Anonymous | TrustRadius Reviewer
Score 7 out of 10
Vetted Review
Verified User

Overall Satisfaction with Elasticsearch

Elasticsearch (ES) is being used to measure the performance metrics of our web crawlers for our web metrics department. They employ a series of crawlers: setting up data feeds to an ELK stack to measure and monitor organic messages related to our marketing campaigns. It primarily allows us to bring advanced analytics in-house.
  • Free of SQL: ES does not have the overhead of relying on SQL. In fact, you can use most (if not all) DBMs out there.
  • Java: Normally, this is not a strength: Java is slow and cumbersome. I believe in this case, it's truly a feature: by utilizing a language with universal support, it makes ES VERY DevOps friendly, simply by being able to focus on Problem-oriented vs Solutions-based thinking.
  • Although ES has been known to consume RAM, it's very flexible, and I have implemented on a number of distinct hardware configuration with success.
  • Linux: It's not locked down to an OS (which is the way of the future), and as a result-running it on Linux means you get the power of Linux, in a data science package.
  • Elastic Search IS a resource hog: most of the time, I will run ES on a dedicated VM (often a dedicated blade, too!) and allow the other components of the stack to run on separate blades/VMs.
  • Works great for small projects, but is NOT industrial strength: When you are performing a data architecture project, where you are capturing and mining datasets, ES is fine, until you start getting into much denser data sources (orders to TBs), such that ES will violate Data integrity.

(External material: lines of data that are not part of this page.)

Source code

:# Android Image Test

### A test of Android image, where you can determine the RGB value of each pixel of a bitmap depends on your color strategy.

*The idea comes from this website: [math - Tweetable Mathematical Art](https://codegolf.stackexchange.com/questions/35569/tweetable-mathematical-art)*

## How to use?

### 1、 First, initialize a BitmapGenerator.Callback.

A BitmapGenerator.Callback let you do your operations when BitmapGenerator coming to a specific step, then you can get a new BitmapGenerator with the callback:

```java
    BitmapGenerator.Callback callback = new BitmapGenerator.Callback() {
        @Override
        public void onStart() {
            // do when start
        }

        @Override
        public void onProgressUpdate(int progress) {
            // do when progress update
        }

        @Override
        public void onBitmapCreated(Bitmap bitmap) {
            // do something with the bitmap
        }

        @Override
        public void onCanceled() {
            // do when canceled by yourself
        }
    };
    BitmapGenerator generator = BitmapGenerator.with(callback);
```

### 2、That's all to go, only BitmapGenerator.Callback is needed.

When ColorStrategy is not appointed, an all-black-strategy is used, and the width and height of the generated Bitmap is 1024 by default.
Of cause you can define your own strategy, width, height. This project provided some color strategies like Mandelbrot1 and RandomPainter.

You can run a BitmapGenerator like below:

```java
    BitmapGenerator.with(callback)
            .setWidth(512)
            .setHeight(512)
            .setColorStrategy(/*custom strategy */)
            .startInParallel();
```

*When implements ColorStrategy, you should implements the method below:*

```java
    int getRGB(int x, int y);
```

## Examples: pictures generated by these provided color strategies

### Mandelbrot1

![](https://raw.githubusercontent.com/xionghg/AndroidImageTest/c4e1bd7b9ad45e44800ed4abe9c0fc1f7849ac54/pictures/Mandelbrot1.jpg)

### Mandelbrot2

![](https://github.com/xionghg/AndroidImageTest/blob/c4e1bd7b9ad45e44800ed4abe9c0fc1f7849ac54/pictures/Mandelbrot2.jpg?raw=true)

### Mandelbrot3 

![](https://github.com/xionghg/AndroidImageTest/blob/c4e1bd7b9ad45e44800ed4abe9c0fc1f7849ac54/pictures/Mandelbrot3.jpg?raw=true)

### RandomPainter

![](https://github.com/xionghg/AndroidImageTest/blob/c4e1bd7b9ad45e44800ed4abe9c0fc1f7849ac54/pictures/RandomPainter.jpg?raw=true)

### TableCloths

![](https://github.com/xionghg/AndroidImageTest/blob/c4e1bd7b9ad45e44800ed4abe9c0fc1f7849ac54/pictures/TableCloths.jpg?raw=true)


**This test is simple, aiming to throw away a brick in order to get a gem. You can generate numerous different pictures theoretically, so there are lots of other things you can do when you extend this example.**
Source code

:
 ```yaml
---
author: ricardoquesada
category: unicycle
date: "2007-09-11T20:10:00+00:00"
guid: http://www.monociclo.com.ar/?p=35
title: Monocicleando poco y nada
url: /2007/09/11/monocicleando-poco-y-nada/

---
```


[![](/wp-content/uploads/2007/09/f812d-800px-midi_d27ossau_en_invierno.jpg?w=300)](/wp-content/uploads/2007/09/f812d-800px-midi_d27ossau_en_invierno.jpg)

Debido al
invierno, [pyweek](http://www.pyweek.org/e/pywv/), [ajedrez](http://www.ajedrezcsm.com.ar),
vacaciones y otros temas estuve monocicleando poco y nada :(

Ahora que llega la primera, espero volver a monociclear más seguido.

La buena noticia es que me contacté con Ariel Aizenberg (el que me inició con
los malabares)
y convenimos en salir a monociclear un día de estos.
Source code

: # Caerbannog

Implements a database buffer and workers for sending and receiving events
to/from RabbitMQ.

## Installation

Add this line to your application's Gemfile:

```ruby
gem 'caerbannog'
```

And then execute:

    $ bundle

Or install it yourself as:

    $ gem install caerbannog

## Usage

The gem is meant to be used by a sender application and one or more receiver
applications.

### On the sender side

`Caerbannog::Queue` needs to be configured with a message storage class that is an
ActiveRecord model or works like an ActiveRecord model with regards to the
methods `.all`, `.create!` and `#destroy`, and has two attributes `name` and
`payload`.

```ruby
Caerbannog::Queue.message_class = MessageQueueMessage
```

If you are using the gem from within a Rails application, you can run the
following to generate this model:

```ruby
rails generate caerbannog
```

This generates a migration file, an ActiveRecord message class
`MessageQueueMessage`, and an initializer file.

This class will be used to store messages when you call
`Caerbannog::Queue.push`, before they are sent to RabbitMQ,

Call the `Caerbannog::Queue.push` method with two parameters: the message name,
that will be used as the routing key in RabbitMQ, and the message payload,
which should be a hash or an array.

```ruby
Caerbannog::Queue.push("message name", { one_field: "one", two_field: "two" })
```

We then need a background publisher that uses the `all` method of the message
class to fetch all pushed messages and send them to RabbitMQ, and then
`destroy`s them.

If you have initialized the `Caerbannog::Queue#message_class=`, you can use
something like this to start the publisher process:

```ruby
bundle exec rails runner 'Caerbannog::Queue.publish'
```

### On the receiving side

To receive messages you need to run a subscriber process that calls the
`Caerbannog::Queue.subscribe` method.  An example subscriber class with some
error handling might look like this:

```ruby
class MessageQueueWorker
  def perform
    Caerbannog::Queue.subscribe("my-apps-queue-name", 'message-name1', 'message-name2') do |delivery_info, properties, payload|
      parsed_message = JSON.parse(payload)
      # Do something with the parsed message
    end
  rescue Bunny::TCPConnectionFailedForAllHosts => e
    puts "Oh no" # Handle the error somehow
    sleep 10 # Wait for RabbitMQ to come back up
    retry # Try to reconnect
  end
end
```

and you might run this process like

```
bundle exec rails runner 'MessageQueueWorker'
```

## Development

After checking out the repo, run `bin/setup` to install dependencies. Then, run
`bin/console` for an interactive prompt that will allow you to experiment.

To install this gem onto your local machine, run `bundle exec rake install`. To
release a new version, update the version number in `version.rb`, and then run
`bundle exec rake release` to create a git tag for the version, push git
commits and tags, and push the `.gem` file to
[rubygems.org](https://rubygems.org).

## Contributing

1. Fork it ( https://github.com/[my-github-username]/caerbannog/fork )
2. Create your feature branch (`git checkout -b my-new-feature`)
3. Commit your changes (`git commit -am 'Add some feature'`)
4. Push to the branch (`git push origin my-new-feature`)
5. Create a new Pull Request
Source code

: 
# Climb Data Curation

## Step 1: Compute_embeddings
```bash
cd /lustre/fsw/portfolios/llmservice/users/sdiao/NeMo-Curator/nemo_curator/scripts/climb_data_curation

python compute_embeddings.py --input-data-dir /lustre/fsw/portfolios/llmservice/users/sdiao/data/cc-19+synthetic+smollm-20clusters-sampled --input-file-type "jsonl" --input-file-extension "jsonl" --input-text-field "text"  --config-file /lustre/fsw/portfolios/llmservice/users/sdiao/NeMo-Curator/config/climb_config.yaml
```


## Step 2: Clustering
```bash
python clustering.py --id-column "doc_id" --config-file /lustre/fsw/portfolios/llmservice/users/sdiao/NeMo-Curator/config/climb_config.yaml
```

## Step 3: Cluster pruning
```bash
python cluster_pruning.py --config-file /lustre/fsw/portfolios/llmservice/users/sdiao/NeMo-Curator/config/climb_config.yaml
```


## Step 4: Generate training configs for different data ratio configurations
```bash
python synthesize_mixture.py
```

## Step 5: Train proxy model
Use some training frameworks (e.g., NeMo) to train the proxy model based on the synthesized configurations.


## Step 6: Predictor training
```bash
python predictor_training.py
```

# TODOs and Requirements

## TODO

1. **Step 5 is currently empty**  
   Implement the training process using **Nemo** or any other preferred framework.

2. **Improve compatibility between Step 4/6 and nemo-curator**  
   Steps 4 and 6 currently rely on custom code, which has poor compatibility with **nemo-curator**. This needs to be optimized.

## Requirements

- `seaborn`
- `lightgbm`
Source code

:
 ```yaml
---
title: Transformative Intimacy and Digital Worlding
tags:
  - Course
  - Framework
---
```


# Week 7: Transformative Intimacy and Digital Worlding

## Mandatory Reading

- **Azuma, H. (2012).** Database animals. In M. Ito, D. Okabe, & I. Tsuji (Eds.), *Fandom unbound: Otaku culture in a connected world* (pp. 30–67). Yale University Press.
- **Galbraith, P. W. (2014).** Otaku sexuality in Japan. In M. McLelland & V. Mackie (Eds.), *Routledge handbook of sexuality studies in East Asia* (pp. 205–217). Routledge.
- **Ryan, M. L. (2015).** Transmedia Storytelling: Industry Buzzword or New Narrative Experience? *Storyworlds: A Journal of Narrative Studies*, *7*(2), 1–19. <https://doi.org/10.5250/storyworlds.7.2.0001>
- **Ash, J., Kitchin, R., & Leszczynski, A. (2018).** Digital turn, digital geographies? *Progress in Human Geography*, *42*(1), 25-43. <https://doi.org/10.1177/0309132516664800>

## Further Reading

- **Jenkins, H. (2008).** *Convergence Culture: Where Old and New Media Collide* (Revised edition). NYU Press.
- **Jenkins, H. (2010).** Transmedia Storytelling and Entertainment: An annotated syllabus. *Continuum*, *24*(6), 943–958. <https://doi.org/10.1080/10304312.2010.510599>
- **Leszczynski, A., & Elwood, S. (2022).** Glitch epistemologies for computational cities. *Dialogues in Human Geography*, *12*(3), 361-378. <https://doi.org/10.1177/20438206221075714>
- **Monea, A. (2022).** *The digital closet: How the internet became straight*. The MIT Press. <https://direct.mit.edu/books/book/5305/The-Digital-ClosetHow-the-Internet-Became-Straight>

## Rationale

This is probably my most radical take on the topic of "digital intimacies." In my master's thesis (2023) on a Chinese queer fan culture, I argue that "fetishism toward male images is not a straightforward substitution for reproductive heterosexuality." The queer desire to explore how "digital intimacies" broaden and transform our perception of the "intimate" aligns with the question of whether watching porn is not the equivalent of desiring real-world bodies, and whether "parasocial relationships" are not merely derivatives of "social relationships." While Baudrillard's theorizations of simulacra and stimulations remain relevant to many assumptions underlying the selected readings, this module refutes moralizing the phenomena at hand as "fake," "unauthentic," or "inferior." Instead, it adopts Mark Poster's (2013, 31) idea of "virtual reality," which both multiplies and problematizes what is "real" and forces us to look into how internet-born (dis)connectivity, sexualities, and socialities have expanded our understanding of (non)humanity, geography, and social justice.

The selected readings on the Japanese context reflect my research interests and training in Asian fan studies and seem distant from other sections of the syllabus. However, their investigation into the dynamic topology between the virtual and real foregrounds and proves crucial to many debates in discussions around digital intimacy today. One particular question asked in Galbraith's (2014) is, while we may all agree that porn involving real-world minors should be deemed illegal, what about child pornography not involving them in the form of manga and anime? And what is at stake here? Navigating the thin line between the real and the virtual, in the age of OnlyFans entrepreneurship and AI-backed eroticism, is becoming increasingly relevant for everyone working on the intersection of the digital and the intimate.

  • It only supports JSON output: Which is very friendly to a lot of DevOps/Data Architecture projects but may become a hassle when your endpoints require CVS, XML, etc.
  • (Negative) Expense: Just Time. Early on, I had issues getting it installed in an exotic distribution, so labor/hours invested.
  • (Positive) Configuration and Modularity: You don't *have* to implement a full ELK stack. In fact, you could just run one, two or three components. However, marrying up ES with something like Syslog-ng, you combine two very powerful, feature-rich software packages in their own right, into an amazingly powerful data collection and gathering tool.
  • (Positive) Shallow learning curve: if you can write your own Unix configuration files, you will be able to maintain and develop on Elasticsearch.
ES does not compete with the above packages but compliments them. By automating and mining logs, you are able to get a sense of the business process, marketing data or whatever else you need to capture and mine. The potential energy stored within Elasticsearch makes it a great tool to include in your DevOps toolbox.
Elasticsearch is great for development/research projects: It's fast, and *fairly* simple to set up. Project ideas of the calibre of: Watching a marketing feed from Twitter, or scraping sites. But for High availability in (say) a SCADA environment, probably not helpful. Though, I would recommend it for logging system nodes: such as a data center, trouble ticketing dashboard, or health/status visualizations.